Tuesday, March 13, 2012

Charitable activities?

Why hasn't the Manning Centre's charitable status gotten more attention? CRA's own guidelines on political activities raise some interesting questions. For e.g.,
Under the Income Tax Act and in common law, an organization established for a political purpose cannot be a registered charity. The courts have determined political purposes to be those that seek to:

further the interests of a particular political party or support a political party or candidate for public office;
If you review the Manning site, their School of Practical Politics is devoted to training conservative political activists:
With voter turnout at an all time low, the political process needs to be demystified and reinvigorated. By drawing on years of political experience, and some of the brightest minds in the conservative movement, the Manning School of Practical Politics aims to: Train future political leaders at the grassroots level, Teach key campaign skills to improve the quality and effectiveness of grassroots activists and Help more conservatives get elected

The Manning Centre believes that the conservative movement’s most important resource is its people, and that as a movement we must invest more in our grassroots activists and our future leaders.
See also this page.

Their conference on the weekend included such agenda items as "How can we win political campaigns promoting a reduced role for government?"

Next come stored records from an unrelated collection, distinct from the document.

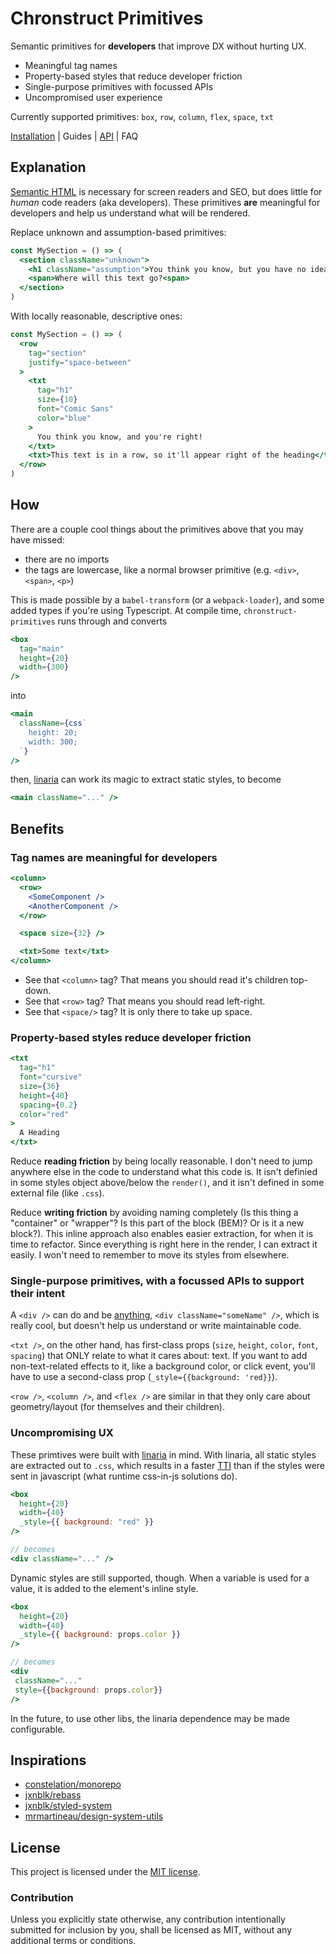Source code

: # Chronstruct Primitives

Semantic primitives for **developers** that improve DX without hurting UX.

- Meaningful tag names
- Property-based styles that reduce developer friction
- Single-purpose primitives with focussed APIs
- Uncompromised user experience

Currently supported primitives: `box`, `row`, `column`, `flex`, `space`, `txt`

[Installation](docs/installation.md) | Guides | [API](docs/api.md) | FAQ

## Explanation

[Semantic HTML](https://developer.mozilla.org/en-US/docs/Web/HTML/Element) is necessary for screen readers and SEO, but does little for _human_ code readers (aka developers). These primitives **are** meaningful for developers and help us understand what will be rendered.

Replace unknown and assumption-based primitives:

```jsx
const MySection = () => (
  <section className="unknown">
    <h1 className="assumption">You think you know, but you have no idea</h1>
    <span>Where will this text go?<span>
  </section>
)
```

With locally reasonable, descriptive ones:

```jsx
const MySection = () => (
  <row
    tag="section"
    justify="space-between"
  >
    <txt
      tag="h1"
      size={10}
      font="Comic Sans"
      color="blue"
    >
      You think you know, and you're right!
    </txt>
    <txt>This text is in a row, so it'll appear right of the heading</txt>
  </row>
)
```

## How

There are a couple cool things about the primitives above that you may have missed:

- there are no imports
- the tags are lowercase, like a normal browser primitive (e.g. `<div>`, `<span>`, `<p>`)

This is made possible by a `babel-transform` (or a `webpack-loader`), and some added types if you're using Typescript. At compile time, `chronstruct-primitives` runs through and converts

```jsx
<box
  tag="main"
  height={20}
  width={300}
/>
```

into

```jsx
<main
  className={css`
    height: 20;
    width: 300;
  `}
/>
```

then, [linaria](https://github.com/callstack/linaria) can work its magic to extract static styles, to become

```jsx
<main className="..." />
```

## Benefits

### Tag names are meaningful for developers

```jsx
<column>
  <row>
    <SomeComponent />
    <AnotherComponent />
  </row>

  <space size={32} />

  <txt>Some text</txt>
</column>
```

- See that `<column>` tag? That means you should read it's children top-down.
- See that `<row>` tag? That means you should read left-right.
- See that `<space/>` tag? It is only there to take up space.

### Property-based styles reduce developer friction

```jsx
<txt
  tag="h1"
  font="cursive"
  size={36}
  height={40}
  spacing={0.2}
  color="red"
>
  A Heading
</txt>
```

Reduce **reading friction** by being locally reasonable. I don't need to jump anywhere else in the code to understand what this code is. It isn't definied in some styles object above/below the `render()`, and it isn't defined in some external file (like `.css`).

Reduce **writing friction** by avoiding naming completely (Is this thing a "container" or "wrapper"? Is this part of the block (BEM)? Or is it a new block?). This inline approach also enables easier extraction, for when it is time to refactor. Since everything is right here in the render, I can extract it easily. I won't need to remember to move its styles from elsewhere.

### Single-purpose primitives, with a focussed APIs to support their intent

A `<div />` can do and be [anything](https://a.singlediv.com/), `<div className="someName" />`, which is really cool, but doesn't help us understand or write maintainable code.

`<txt />`, on the other hand, has first-class props (`size`, `height`, `color`, `font`, `spacing`) that ONLY relate to what it cares about: text. If you want to add non-text-related effects to it, like a background color, or click event, you'll have to use a second-class prop (`_style={{background: 'red}}`).

`<row />`, `<column />`, and `<flex />` are similar in that they only care about geometry/layout (for themselves and their children).

### Uncompromising UX

These primtives were built with [linaria](https://github.com/callstack/linaria) in mind. With linaria, all static styles are extracted out to `.css`, which results in a faster [TTI](https://web.dev/interactive/) than if the styles were sent in javascript (what runtime css-in-js solutions do).

```jsx
<box
  height={20}
  width={40}
  _style={{ background: "red" }}
/>

// becomes
<div className="..." />
```

Dynamic styles are still supported, though. When a variable is used for a value, it is added to the element's inline style.

```jsx
<box
  height={20}
  width={40}
  _style={{ background: props.color }}
/>

// becomes
<div
 className="..."
 style={{background: props.color}}
/>
```

In the future, to use other libs, the linaria dependence may be made configurable.

## Inspirations

- [constelation/monorepo](https://github.com/constelation/monorepo)
- [jxnblk/rebass](https://github.com/jxnblk/rebass)
- [jxnblk/styled\-system](https://github.com/jxnblk/styled-system)
- [mrmartineau/design\-system\-utils](https://github.com/mrmartineau/design-system-utils)

## License

This project is licensed under the [MIT license](LICENSE).

### Contribution

Unless you explicitly state otherwise, any contribution intentionally submitted for inclusion by you, shall be licensed as MIT, without any additional terms or conditions.
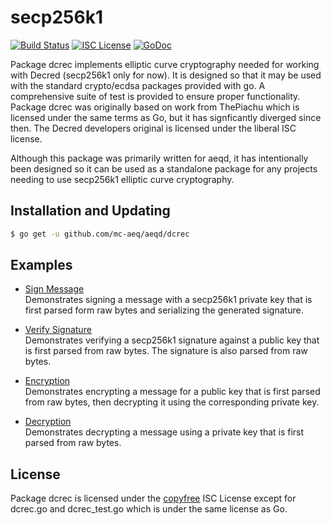 secp256k1
=====

[![Build Status](http://img.shields.io/travis/decred/aeqd.svg)](https://travis-ci.org/decred/aeqd)
[![ISC License](http://img.shields.io/badge/license-ISC-blue.svg)](http://copyfree.org)
[![GoDoc](https://img.shields.io/badge/godoc-reference-blue.svg)](http://godoc.org/github.com/mc-aeq/aeqd/dcrec/secp256k1)

Package dcrec implements elliptic curve cryptography needed for working with
Decred (secp256k1 only for now). It is designed so that it may be used with the
standard crypto/ecdsa packages provided with go.  A comprehensive suite of test
is provided to ensure proper functionality.  Package dcrec was originally based
on work from ThePiachu which is licensed under the same terms as Go, but it has
signficantly diverged since then.  The Decred developers original is licensed
under the liberal ISC license.

Although this package was primarily written for aeqd, it has intentionally been
designed so it can be used as a standalone package for any projects needing to
use secp256k1 elliptic curve cryptography.

## Installation and Updating

```bash
$ go get -u github.com/mc-aeq/aeqd/dcrec
```

## Examples

* [Sign Message](http://godoc.org/github.com/mc-aeq/aeqd/dcrec#example-package--SignMessage)  
  Demonstrates signing a message with a secp256k1 private key that is first
  parsed form raw bytes and serializing the generated signature.

* [Verify Signature](http://godoc.org/github.com/mc-aeq/aeqd/dcrec#example-package--VerifySignature)  
  Demonstrates verifying a secp256k1 signature against a public key that is
  first parsed from raw bytes.  The signature is also parsed from raw bytes.

* [Encryption](http://godoc.org/github.com/mc-aeq/aeqd/dcrec#example-package--EncryptMessage)  
  Demonstrates encrypting a message for a public key that is first parsed from
  raw bytes, then decrypting it using the corresponding private key.

* [Decryption](http://godoc.org/github.com/decred/aeqdy/dcrec#example-package--DecryptMessage)  
  Demonstrates decrypting a message using a private key that is first parsed
  from raw bytes.

## License

Package dcrec is licensed under the [copyfree](http://copyfree.org) ISC License
except for dcrec.go and dcrec_test.go which is under the same license as Go.

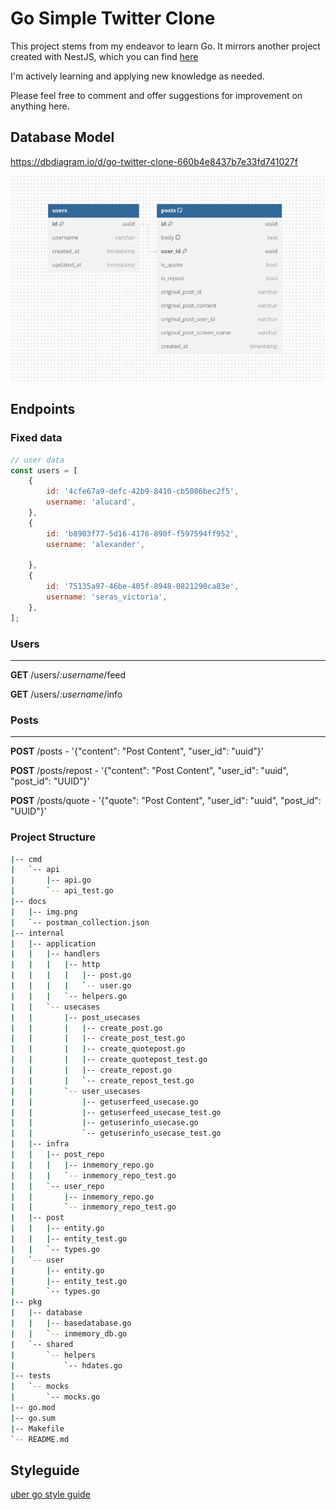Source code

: # Go Simple Twitter Clone

This project stems from my endeavor to learn Go. It mirrors another project created with NestJS, which you can find [here](https://github.com/dexfs/challenge-twitter-clone)

I'm actively learning and applying new knowledge as needed.

Please feel free to comment and offer suggestions for improvement on anything here.



## Database Model
https://dbdiagram.io/d/go-twitter-clone-660b4e8437b7e33fd741027f


![img.png](docs/img.png)


## Endpoints

### Fixed data

```javascript
// user data
const users = [
    {
        id: '4cfe67a9-defc-42b9-8410-cb5086bec2f5',
        username: 'alucard',
    },
    {
        id: 'b8903f77-5d16-4176-890f-f597594ff952',
        username: 'alexander',

    },
    {
        id: '75135a97-46be-405f-8948-0821290ca83e',
        username: 'seras_victoria',
    },
];
```

### Users
___
**GET** /users/*:username*/feed

**GET** /users/*:username*/info

### Posts
___
**POST** /posts - '{"content": "Post Content", "user_id": "uuid"}'

**POST** /posts/repost - '{"content": "Post Content", "user_id": "uuid", "post_id": "UUID"}'

**POST** /posts/quote - '{"quote": "Post Content", "user_id": "uuid", "post_id": "UUID"}'


### Project Structure
```bash
|-- cmd
|   `-- api
|       |-- api.go
|       `-- api_test.go
|-- docs
|   |-- img.png
|   `-- postman_collection.json
|-- internal
|   |-- application
|   |   |-- handlers
|   |   |   |-- http
|   |   |   |   |-- post.go
|   |   |   |   `-- user.go
|   |   |   `-- helpers.go
|   |   `-- usecases
|   |       |-- post_usecases
|   |       |   |-- create_post.go
|   |       |   |-- create_post_test.go
|   |       |   |-- create_quotepost.go
|   |       |   |-- create_quotepost_test.go
|   |       |   |-- create_repost.go
|   |       |   `-- create_repost_test.go
|   |       `-- user_usecases
|   |           |-- getuserfeed_usecase.go
|   |           |-- getuserfeed_usecase_test.go
|   |           |-- getuserinfo_usecase.go
|   |           `-- getuserinfo_usecase_test.go
|   |-- infra
|   |   |-- post_repo
|   |   |   |-- inmemory_repo.go
|   |   |   `-- inmemory_repo_test.go
|   |   `-- user_repo
|   |       |-- inmemory_repo.go
|   |       `-- inmemory_repo_test.go
|   |-- post
|   |   |-- entity.go
|   |   |-- entity_test.go
|   |   `-- types.go
|   `-- user
|       |-- entity.go
|       |-- entity_test.go
|       `-- types.go
|-- pkg
|   |-- database
|   |   |-- basedatabase.go
|   |   `-- inmemory_db.go
|   `-- shared
|       `-- helpers
|           `-- hdates.go
|-- tests
|   `-- mocks
|       `-- mocks.go
|-- go.mod
|-- go.sum
|-- Makefile
`-- README.md

```

## Styleguide 

[uber go style guide](https://github.com/alcir-junior-caju/uber-go-style-guide-pt-br)
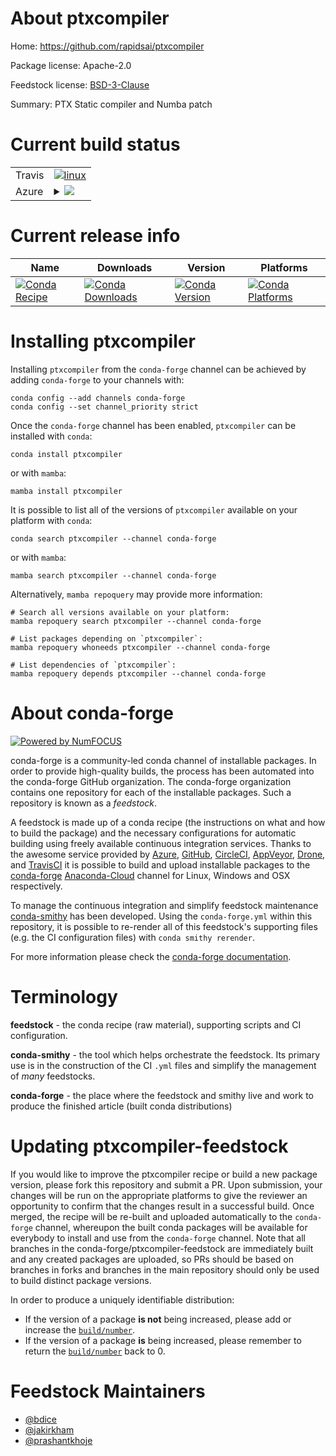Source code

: About ptxcompiler
=================

Home: https://github.com/rapidsai/ptxcompiler

Package license: Apache-2.0

Feedstock license: [BSD-3-Clause](https://github.com/conda-forge/ptxcompiler-feedstock/blob/main/LICENSE.txt)

Summary: PTX Static compiler and Numba patch

Current build status
====================


<table><tr>
    <td>Travis</td>
    <td>
      <a href="https://app.travis-ci.com/conda-forge/ptxcompiler-feedstock">
        <img alt="linux" src="https://img.shields.io/travis/com/conda-forge/ptxcompiler-feedstock/main.svg?label=Linux">
      </a>
    </td>
  </tr>
    
  <tr>
    <td>Azure</td>
    <td>
      <details>
        <summary>
          <a href="https://dev.azure.com/conda-forge/feedstock-builds/_build/latest?definitionId=15666&branchName=main">
            <img src="https://dev.azure.com/conda-forge/feedstock-builds/_apis/build/status/ptxcompiler-feedstock?branchName=main">
          </a>
        </summary>
        <table>
          <thead><tr><th>Variant</th><th>Status</th></tr></thead>
          <tbody><tr>
              <td>linux_64_python3.10.____cpython</td>
              <td>
                <a href="https://dev.azure.com/conda-forge/feedstock-builds/_build/latest?definitionId=15666&branchName=main">
                  <img src="https://dev.azure.com/conda-forge/feedstock-builds/_apis/build/status/ptxcompiler-feedstock?branchName=main&jobName=linux&configuration=linux_64_python3.10.____cpython" alt="variant">
                </a>
              </td>
            </tr><tr>
              <td>linux_64_python3.7.____cpython</td>
              <td>
                <a href="https://dev.azure.com/conda-forge/feedstock-builds/_build/latest?definitionId=15666&branchName=main">
                  <img src="https://dev.azure.com/conda-forge/feedstock-builds/_apis/build/status/ptxcompiler-feedstock?branchName=main&jobName=linux&configuration=linux_64_python3.7.____cpython" alt="variant">
                </a>
              </td>
            </tr><tr>
              <td>linux_64_python3.8.____73_pypy</td>
              <td>
                <a href="https://dev.azure.com/conda-forge/feedstock-builds/_build/latest?definitionId=15666&branchName=main">
                  <img src="https://dev.azure.com/conda-forge/feedstock-builds/_apis/build/status/ptxcompiler-feedstock?branchName=main&jobName=linux&configuration=linux_64_python3.8.____73_pypy" alt="variant">
                </a>
              </td>
            </tr><tr>
              <td>linux_64_python3.8.____cpython</td>
              <td>
                <a href="https://dev.azure.com/conda-forge/feedstock-builds/_build/latest?definitionId=15666&branchName=main">
                  <img src="https://dev.azure.com/conda-forge/feedstock-builds/_apis/build/status/ptxcompiler-feedstock?branchName=main&jobName=linux&configuration=linux_64_python3.8.____cpython" alt="variant">
                </a>
              </td>
            </tr><tr>
              <td>linux_64_python3.9.____73_pypy</td>
              <td>
                <a href="https://dev.azure.com/conda-forge/feedstock-builds/_build/latest?definitionId=15666&branchName=main">
                  <img src="https://dev.azure.com/conda-forge/feedstock-builds/_apis/build/status/ptxcompiler-feedstock?branchName=main&jobName=linux&configuration=linux_64_python3.9.____73_pypy" alt="variant">
                </a>
              </td>
            </tr><tr>
              <td>linux_64_python3.9.____cpython</td>
              <td>
                <a href="https://dev.azure.com/conda-forge/feedstock-builds/_build/latest?definitionId=15666&branchName=main">
                  <img src="https://dev.azure.com/conda-forge/feedstock-builds/_apis/build/status/ptxcompiler-feedstock?branchName=main&jobName=linux&configuration=linux_64_python3.9.____cpython" alt="variant">
                </a>
              </td>
            </tr><tr>
              <td>linux_aarch64_python3.10.____cpython</td>
              <td>
                <a href="https://dev.azure.com/conda-forge/feedstock-builds/_build/latest?definitionId=15666&branchName=main">
                  <img src="https://dev.azure.com/conda-forge/feedstock-builds/_apis/build/status/ptxcompiler-feedstock?branchName=main&jobName=linux&configuration=linux_aarch64_python3.10.____cpython" alt="variant">
                </a>
              </td>
            </tr><tr>
              <td>linux_aarch64_python3.7.____cpython</td>
              <td>
                <a href="https://dev.azure.com/conda-forge/feedstock-builds/_build/latest?definitionId=15666&branchName=main">
                  <img src="https://dev.azure.com/conda-forge/feedstock-builds/_apis/build/status/ptxcompiler-feedstock?branchName=main&jobName=linux&configuration=linux_aarch64_python3.7.____cpython" alt="variant">
                </a>
              </td>
            </tr><tr>
              <td>linux_aarch64_python3.8.____73_pypy</td>
              <td>
                <a href="https://dev.azure.com/conda-forge/feedstock-builds/_build/latest?definitionId=15666&branchName=main">
                  <img src="https://dev.azure.com/conda-forge/feedstock-builds/_apis/build/status/ptxcompiler-feedstock?branchName=main&jobName=linux&configuration=linux_aarch64_python3.8.____73_pypy" alt="variant">
                </a>
              </td>
            </tr><tr>
              <td>linux_aarch64_python3.8.____cpython</td>
              <td>
                <a href="https://dev.azure.com/conda-forge/feedstock-builds/_build/latest?definitionId=15666&branchName=main">
                  <img src="https://dev.azure.com/conda-forge/feedstock-builds/_apis/build/status/ptxcompiler-feedstock?branchName=main&jobName=linux&configuration=linux_aarch64_python3.8.____cpython" alt="variant">
                </a>
              </td>
            </tr><tr>
              <td>linux_aarch64_python3.9.____73_pypy</td>
              <td>
                <a href="https://dev.azure.com/conda-forge/feedstock-builds/_build/latest?definitionId=15666&branchName=main">
                  <img src="https://dev.azure.com/conda-forge/feedstock-builds/_apis/build/status/ptxcompiler-feedstock?branchName=main&jobName=linux&configuration=linux_aarch64_python3.9.____73_pypy" alt="variant">
                </a>
              </td>
            </tr><tr>
              <td>linux_aarch64_python3.9.____cpython</td>
              <td>
                <a href="https://dev.azure.com/conda-forge/feedstock-builds/_build/latest?definitionId=15666&branchName=main">
                  <img src="https://dev.azure.com/conda-forge/feedstock-builds/_apis/build/status/ptxcompiler-feedstock?branchName=main&jobName=linux&configuration=linux_aarch64_python3.9.____cpython" alt="variant">
                </a>
              </td>
            </tr><tr>
              <td>linux_ppc64le_python3.10.____cpython</td>
              <td>
                <a href="https://dev.azure.com/conda-forge/feedstock-builds/_build/latest?definitionId=15666&branchName=main">
                  <img src="https://dev.azure.com/conda-forge/feedstock-builds/_apis/build/status/ptxcompiler-feedstock?branchName=main&jobName=linux&configuration=linux_ppc64le_python3.10.____cpython" alt="variant">
                </a>
              </td>
            </tr><tr>
              <td>linux_ppc64le_python3.7.____cpython</td>
              <td>
                <a href="https://dev.azure.com/conda-forge/feedstock-builds/_build/latest?definitionId=15666&branchName=main">
                  <img src="https://dev.azure.com/conda-forge/feedstock-builds/_apis/build/status/ptxcompiler-feedstock?branchName=main&jobName=linux&configuration=linux_ppc64le_python3.7.____cpython" alt="variant">
                </a>
              </td>
            </tr><tr>
              <td>linux_ppc64le_python3.8.____73_pypy</td>
              <td>
                <a href="https://dev.azure.com/conda-forge/feedstock-builds/_build/latest?definitionId=15666&branchName=main">
                  <img src="https://dev.azure.com/conda-forge/feedstock-builds/_apis/build/status/ptxcompiler-feedstock?branchName=main&jobName=linux&configuration=linux_ppc64le_python3.8.____73_pypy" alt="variant">
                </a>
              </td>
            </tr><tr>
              <td>linux_ppc64le_python3.8.____cpython</td>
              <td>
                <a href="https://dev.azure.com/conda-forge/feedstock-builds/_build/latest?definitionId=15666&branchName=main">
                  <img src="https://dev.azure.com/conda-forge/feedstock-builds/_apis/build/status/ptxcompiler-feedstock?branchName=main&jobName=linux&configuration=linux_ppc64le_python3.8.____cpython" alt="variant">
                </a>
              </td>
            </tr><tr>
              <td>linux_ppc64le_python3.9.____73_pypy</td>
              <td>
                <a href="https://dev.azure.com/conda-forge/feedstock-builds/_build/latest?definitionId=15666&branchName=main">
                  <img src="https://dev.azure.com/conda-forge/feedstock-builds/_apis/build/status/ptxcompiler-feedstock?branchName=main&jobName=linux&configuration=linux_ppc64le_python3.9.____73_pypy" alt="variant">
                </a>
              </td>
            </tr><tr>
              <td>linux_ppc64le_python3.9.____cpython</td>
              <td>
                <a href="https://dev.azure.com/conda-forge/feedstock-builds/_build/latest?definitionId=15666&branchName=main">
                  <img src="https://dev.azure.com/conda-forge/feedstock-builds/_apis/build/status/ptxcompiler-feedstock?branchName=main&jobName=linux&configuration=linux_ppc64le_python3.9.____cpython" alt="variant">
                </a>
              </td>
            </tr>
          </tbody>
        </table>
      </details>
    </td>
  </tr>
</table>

Current release info
====================

| Name | Downloads | Version | Platforms |
| --- | --- | --- | --- |
| [![Conda Recipe](https://img.shields.io/badge/recipe-ptxcompiler-green.svg)](https://anaconda.org/conda-forge/ptxcompiler) | [![Conda Downloads](https://img.shields.io/conda/dn/conda-forge/ptxcompiler.svg)](https://anaconda.org/conda-forge/ptxcompiler) | [![Conda Version](https://img.shields.io/conda/vn/conda-forge/ptxcompiler.svg)](https://anaconda.org/conda-forge/ptxcompiler) | [![Conda Platforms](https://img.shields.io/conda/pn/conda-forge/ptxcompiler.svg)](https://anaconda.org/conda-forge/ptxcompiler) |

Installing ptxcompiler
======================

Installing `ptxcompiler` from the `conda-forge` channel can be achieved by adding `conda-forge` to your channels with:

```
conda config --add channels conda-forge
conda config --set channel_priority strict
```

Once the `conda-forge` channel has been enabled, `ptxcompiler` can be installed with `conda`:

```
conda install ptxcompiler
```

or with `mamba`:

```
mamba install ptxcompiler
```

It is possible to list all of the versions of `ptxcompiler` available on your platform with `conda`:

```
conda search ptxcompiler --channel conda-forge
```

or with `mamba`:

```
mamba search ptxcompiler --channel conda-forge
```

Alternatively, `mamba repoquery` may provide more information:

```
# Search all versions available on your platform:
mamba repoquery search ptxcompiler --channel conda-forge

# List packages depending on `ptxcompiler`:
mamba repoquery whoneeds ptxcompiler --channel conda-forge

# List dependencies of `ptxcompiler`:
mamba repoquery depends ptxcompiler --channel conda-forge
```


About conda-forge
=================

[![Powered by
NumFOCUS](https://img.shields.io/badge/powered%20by-NumFOCUS-orange.svg?style=flat&colorA=E1523D&colorB=007D8A)](https://numfocus.org)

conda-forge is a community-led conda channel of installable packages.
In order to provide high-quality builds, the process has been automated into the
conda-forge GitHub organization. The conda-forge organization contains one repository
for each of the installable packages. Such a repository is known as a *feedstock*.

A feedstock is made up of a conda recipe (the instructions on what and how to build
the package) and the necessary configurations for automatic building using freely
available continuous integration services. Thanks to the awesome service provided by
[Azure](https://azure.microsoft.com/en-us/services/devops/), [GitHub](https://github.com/),
[CircleCI](https://circleci.com/), [AppVeyor](https://www.appveyor.com/),
[Drone](https://cloud.drone.io/welcome), and [TravisCI](https://travis-ci.com/)
it is possible to build and upload installable packages to the
[conda-forge](https://anaconda.org/conda-forge) [Anaconda-Cloud](https://anaconda.org/)
channel for Linux, Windows and OSX respectively.

To manage the continuous integration and simplify feedstock maintenance
[conda-smithy](https://github.com/conda-forge/conda-smithy) has been developed.
Using the ``conda-forge.yml`` within this repository, it is possible to re-render all of
this feedstock's supporting files (e.g. the CI configuration files) with ``conda smithy rerender``.

For more information please check the [conda-forge documentation](https://conda-forge.org/docs/).

Terminology
===========

**feedstock** - the conda recipe (raw material), supporting scripts and CI configuration.

**conda-smithy** - the tool which helps orchestrate the feedstock.
                   Its primary use is in the construction of the CI ``.yml`` files
                   and simplify the management of *many* feedstocks.

**conda-forge** - the place where the feedstock and smithy live and work to
                  produce the finished article (built conda distributions)


Updating ptxcompiler-feedstock
==============================

If you would like to improve the ptxcompiler recipe or build a new
package version, please fork this repository and submit a PR. Upon submission,
your changes will be run on the appropriate platforms to give the reviewer an
opportunity to confirm that the changes result in a successful build. Once
merged, the recipe will be re-built and uploaded automatically to the
`conda-forge` channel, whereupon the built conda packages will be available for
everybody to install and use from the `conda-forge` channel.
Note that all branches in the conda-forge/ptxcompiler-feedstock are
immediately built and any created packages are uploaded, so PRs should be based
on branches in forks and branches in the main repository should only be used to
build distinct package versions.

In order to produce a uniquely identifiable distribution:
 * If the version of a package **is not** being increased, please add or increase
   the [``build/number``](https://docs.conda.io/projects/conda-build/en/latest/resources/define-metadata.html#build-number-and-string).
 * If the version of a package **is** being increased, please remember to return
   the [``build/number``](https://docs.conda.io/projects/conda-build/en/latest/resources/define-metadata.html#build-number-and-string)
   back to 0.

Feedstock Maintainers
=====================

* [@bdice](https://github.com/bdice/)
* [@jakirkham](https://github.com/jakirkham/)
* [@prashantkhoje](https://github.com/prashantkhoje/)

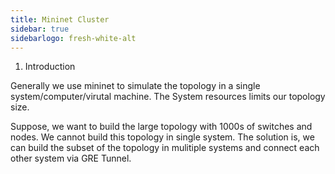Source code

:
 ```yaml
---
title: Mininet Cluster
sidebar: true
sidebarlogo: fresh-white-alt
---
```


1. Introduction

Generally we use mininet to simulate the topology in a single system/computer/virutal machine. The System resources limits our topology size.

Suppose, we want to build the large topology with 1000s of switches and nodes. We cannot build this topology in single system. The solution is, we can build the subset of the topology in mulitiple systems and connect each other system via GRE Tunnel.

Recall during the Ontario provincial election when that one video of David Suzuki walking with Dalton McGuinty caused such a huge ruckus from right wing commentators over the Suzuki Foundation's charitable status. Seems like the Manning Centre, with the goal of helping more conservatives get elected, among other things, might warrant some scrutiny of its own.

Update (6:00 p.m.): Dave recently raised the issue of the Manning Centre's charitable status as well, in the context of a Manning op-ed a few weeks back.